(Dataset entries)
[Start of Attachment]

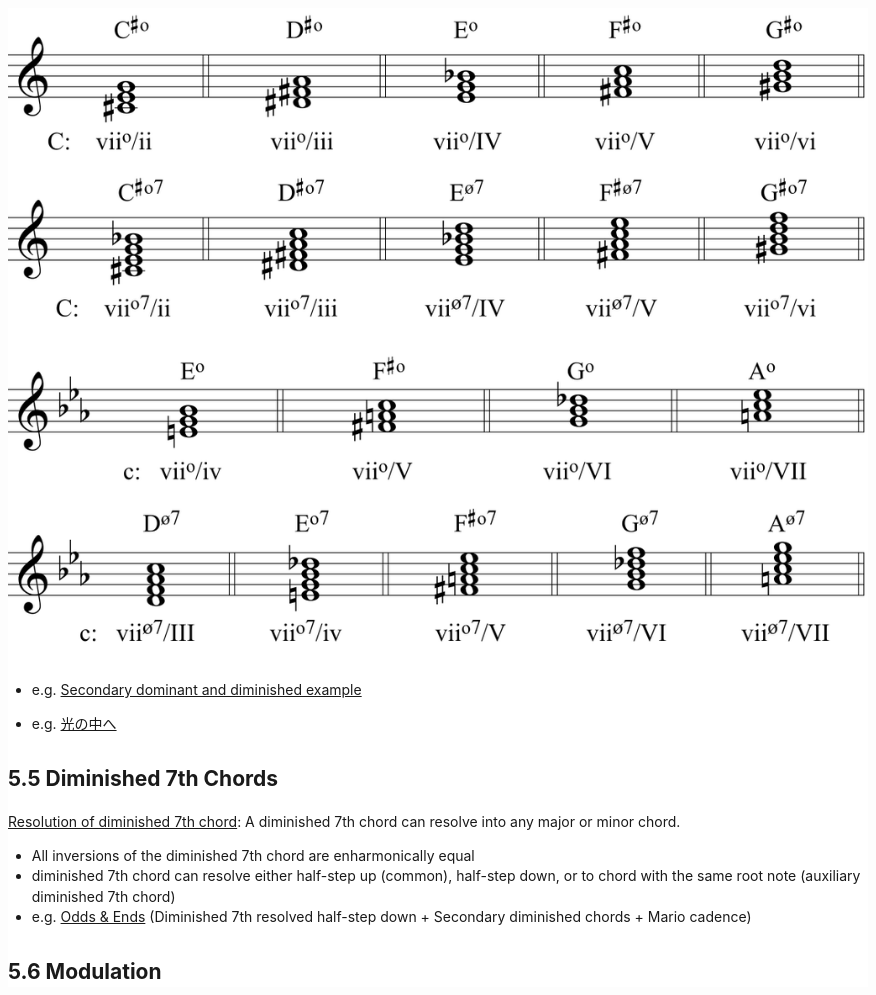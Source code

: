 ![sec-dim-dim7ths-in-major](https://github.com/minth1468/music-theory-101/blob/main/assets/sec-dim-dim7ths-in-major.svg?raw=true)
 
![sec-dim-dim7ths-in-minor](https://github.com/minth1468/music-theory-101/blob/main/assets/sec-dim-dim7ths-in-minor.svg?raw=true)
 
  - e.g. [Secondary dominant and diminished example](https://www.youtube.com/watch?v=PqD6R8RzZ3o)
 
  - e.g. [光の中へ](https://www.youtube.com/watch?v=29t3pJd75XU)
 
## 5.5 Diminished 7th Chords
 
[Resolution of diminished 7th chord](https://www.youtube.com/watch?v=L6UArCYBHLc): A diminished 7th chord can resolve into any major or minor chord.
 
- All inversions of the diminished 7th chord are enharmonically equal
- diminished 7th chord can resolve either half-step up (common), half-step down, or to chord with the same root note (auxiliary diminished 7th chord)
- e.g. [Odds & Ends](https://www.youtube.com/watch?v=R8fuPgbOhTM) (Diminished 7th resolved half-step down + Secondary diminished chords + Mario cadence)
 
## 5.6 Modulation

[End of Attachment]

* What to do: Except for pictures, copy the records above exactly.

* Written reply:
Source code

: ![sec-dim-dim7ths-in-major](https://github.com/minth1468/music-theory-101/blob/main/assets/sec-dim-dim7ths-in-major.svg?raw=true)
 
![sec-dim-dim7ths-in-minor](https://github.com/minth1468/music-theory-101/blob/main/assets/sec-dim-dim7ths-in-minor.svg?raw=true)
 
  - e.g. [Secondary dominant and diminished example](https://www.youtube.com/watch?v=PqD6R8RzZ3o)
 
  - e.g. [光の中へ](https://www.youtube.com/watch?v=29t3pJd75XU)
 
## 5.5 Diminished 7th Chords
 
[Resolution of diminished 7th chord](https://www.youtube.com/watch?v=L6UArCYBHLc): A diminished 7th chord can resolve into any major or minor chord.
 
- All inversions of the diminished 7th chord are enharmonically equal
- diminished 7th chord can resolve either half-step up (common), half-step down, or to chord with the same root note (auxiliary diminished 7th chord)
- e.g. [Odds & Ends](https://www.youtube.com/watch?v=R8fuPgbOhTM) (Diminished 7th resolved half-step down + Secondary diminished chords + Mario cadence)
 
## 5.6 Modulation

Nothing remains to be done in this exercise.